=== Begin Enclosure ===

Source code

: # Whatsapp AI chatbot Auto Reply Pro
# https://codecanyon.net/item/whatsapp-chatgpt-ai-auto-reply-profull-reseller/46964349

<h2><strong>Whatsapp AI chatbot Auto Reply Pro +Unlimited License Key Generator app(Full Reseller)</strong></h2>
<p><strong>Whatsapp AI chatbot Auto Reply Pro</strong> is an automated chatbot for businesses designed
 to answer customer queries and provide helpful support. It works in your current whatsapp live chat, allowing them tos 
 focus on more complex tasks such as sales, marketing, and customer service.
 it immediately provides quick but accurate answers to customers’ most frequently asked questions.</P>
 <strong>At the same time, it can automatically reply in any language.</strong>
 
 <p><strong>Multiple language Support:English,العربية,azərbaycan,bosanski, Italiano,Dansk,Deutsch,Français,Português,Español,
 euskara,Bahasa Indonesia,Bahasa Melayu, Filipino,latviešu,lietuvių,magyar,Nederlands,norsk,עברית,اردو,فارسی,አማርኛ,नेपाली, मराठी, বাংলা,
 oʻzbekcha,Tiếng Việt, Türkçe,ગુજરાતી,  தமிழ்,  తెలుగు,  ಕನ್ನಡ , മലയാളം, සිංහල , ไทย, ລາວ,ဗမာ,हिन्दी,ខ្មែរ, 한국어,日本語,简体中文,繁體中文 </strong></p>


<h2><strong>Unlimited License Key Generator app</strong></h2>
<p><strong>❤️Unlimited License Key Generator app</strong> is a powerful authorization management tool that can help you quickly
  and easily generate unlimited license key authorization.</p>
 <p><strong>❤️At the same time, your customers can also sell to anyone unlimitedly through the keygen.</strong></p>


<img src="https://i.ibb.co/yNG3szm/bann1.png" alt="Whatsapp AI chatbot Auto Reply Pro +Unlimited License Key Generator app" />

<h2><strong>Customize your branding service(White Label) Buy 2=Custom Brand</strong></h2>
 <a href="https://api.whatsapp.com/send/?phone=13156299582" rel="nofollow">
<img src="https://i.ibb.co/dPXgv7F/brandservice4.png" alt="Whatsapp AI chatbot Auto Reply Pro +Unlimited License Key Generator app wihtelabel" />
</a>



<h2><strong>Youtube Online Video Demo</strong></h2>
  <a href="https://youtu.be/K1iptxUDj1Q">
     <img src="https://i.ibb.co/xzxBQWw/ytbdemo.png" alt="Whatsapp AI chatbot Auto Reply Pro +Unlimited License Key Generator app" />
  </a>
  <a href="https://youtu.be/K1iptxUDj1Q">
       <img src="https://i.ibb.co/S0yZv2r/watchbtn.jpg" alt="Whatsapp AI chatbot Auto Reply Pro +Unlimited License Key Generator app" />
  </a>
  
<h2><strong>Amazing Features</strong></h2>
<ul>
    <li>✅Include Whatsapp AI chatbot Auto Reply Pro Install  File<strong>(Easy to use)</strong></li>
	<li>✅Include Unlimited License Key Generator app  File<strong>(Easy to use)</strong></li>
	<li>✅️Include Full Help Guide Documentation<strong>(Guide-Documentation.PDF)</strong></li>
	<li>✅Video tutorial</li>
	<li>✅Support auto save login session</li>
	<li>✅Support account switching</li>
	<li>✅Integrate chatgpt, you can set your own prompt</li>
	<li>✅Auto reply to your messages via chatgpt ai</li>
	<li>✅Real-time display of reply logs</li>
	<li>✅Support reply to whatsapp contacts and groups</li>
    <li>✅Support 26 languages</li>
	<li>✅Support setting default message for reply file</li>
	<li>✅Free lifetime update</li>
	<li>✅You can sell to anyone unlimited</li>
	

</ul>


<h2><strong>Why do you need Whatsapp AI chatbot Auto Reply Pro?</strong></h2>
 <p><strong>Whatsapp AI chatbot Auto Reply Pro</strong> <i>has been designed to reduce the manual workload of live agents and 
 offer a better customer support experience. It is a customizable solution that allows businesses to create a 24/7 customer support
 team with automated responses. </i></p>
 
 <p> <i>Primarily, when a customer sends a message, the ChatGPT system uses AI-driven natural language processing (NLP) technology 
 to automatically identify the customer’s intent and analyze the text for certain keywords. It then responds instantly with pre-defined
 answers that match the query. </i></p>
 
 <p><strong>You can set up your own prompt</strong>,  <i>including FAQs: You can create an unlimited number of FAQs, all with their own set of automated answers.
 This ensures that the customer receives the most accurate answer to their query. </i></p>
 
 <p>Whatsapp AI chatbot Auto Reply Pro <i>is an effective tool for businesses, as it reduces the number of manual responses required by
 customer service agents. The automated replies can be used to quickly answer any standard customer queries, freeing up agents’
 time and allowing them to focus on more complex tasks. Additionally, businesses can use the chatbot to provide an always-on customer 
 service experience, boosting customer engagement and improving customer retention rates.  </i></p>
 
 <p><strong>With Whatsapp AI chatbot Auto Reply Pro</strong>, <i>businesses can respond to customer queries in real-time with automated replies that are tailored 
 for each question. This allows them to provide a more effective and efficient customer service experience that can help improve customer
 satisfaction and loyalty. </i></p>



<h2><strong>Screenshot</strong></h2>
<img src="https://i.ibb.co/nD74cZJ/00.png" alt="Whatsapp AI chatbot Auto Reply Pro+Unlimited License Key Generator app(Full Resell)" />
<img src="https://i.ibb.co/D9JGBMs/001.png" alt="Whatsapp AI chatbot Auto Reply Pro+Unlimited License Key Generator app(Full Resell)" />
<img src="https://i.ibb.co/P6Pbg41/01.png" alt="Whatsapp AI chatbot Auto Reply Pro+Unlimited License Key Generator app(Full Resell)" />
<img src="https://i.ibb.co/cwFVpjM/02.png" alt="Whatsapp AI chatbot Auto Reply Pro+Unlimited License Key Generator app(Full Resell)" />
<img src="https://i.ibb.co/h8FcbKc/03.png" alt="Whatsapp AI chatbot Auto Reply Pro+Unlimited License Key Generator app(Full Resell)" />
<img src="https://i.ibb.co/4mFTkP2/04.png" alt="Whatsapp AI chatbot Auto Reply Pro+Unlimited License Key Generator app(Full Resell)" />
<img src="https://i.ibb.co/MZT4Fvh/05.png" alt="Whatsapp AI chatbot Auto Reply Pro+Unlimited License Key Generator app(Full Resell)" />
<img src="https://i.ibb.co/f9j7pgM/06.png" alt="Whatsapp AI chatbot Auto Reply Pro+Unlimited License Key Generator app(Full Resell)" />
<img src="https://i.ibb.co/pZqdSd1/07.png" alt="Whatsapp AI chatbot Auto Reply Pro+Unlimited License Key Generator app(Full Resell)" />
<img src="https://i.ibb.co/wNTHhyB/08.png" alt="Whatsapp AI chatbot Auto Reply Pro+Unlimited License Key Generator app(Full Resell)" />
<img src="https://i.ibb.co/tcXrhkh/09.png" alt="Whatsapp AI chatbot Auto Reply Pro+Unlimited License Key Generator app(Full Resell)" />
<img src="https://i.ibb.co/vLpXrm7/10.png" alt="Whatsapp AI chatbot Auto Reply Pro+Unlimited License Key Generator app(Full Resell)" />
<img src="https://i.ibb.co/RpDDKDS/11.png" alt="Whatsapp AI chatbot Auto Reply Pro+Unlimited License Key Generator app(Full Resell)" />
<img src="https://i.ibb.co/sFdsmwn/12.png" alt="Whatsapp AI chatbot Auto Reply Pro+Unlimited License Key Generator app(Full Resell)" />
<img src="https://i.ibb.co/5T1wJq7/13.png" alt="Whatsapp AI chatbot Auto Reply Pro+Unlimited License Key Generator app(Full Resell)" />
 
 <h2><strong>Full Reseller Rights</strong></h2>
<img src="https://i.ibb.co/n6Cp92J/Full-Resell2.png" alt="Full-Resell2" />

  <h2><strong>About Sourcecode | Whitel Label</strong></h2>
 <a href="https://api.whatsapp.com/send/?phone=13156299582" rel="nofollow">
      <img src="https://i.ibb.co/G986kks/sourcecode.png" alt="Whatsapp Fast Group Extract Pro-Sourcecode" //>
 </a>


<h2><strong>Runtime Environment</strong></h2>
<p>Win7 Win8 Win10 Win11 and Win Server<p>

=== End Enclosure ===
=== Begin Enclosure ===

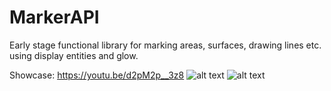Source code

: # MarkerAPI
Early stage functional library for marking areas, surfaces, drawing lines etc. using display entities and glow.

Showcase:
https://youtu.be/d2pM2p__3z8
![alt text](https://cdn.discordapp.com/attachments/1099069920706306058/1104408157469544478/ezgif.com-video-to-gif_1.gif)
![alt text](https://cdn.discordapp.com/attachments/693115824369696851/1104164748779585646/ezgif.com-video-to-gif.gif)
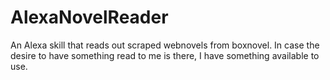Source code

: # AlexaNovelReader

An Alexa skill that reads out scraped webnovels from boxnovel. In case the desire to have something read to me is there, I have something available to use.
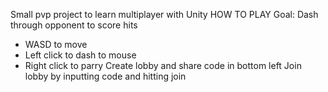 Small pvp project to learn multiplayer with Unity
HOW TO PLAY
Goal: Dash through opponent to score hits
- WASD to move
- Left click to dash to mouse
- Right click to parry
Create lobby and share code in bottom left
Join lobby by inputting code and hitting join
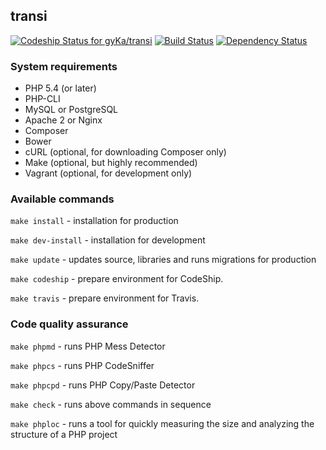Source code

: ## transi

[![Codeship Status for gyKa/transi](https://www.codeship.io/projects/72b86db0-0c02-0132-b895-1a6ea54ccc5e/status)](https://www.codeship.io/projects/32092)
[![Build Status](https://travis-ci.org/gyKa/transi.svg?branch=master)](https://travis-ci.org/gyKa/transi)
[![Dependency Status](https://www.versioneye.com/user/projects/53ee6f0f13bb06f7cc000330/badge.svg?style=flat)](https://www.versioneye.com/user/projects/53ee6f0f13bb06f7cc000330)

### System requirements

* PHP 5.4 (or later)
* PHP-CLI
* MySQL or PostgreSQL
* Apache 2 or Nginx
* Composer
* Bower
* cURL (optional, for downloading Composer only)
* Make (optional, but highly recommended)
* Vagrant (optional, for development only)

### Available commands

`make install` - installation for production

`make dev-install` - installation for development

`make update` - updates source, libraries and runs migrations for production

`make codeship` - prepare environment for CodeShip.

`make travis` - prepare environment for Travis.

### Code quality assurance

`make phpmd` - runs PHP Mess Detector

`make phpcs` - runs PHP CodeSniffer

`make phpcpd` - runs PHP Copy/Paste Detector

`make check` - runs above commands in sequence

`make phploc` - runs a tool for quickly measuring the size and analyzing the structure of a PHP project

=== End Enclosure ===

_WHAT TO PRODUCE:_ In the listing above, find the lines holding the word "most" and copy them.

_RESULT FOR THIS EXERCISE:_
 it immediately provides quick but accurate answers to customers’ most frequently asked questions.</P>
 This ensures that the customer receives the most accurate answer to their query. </i></p>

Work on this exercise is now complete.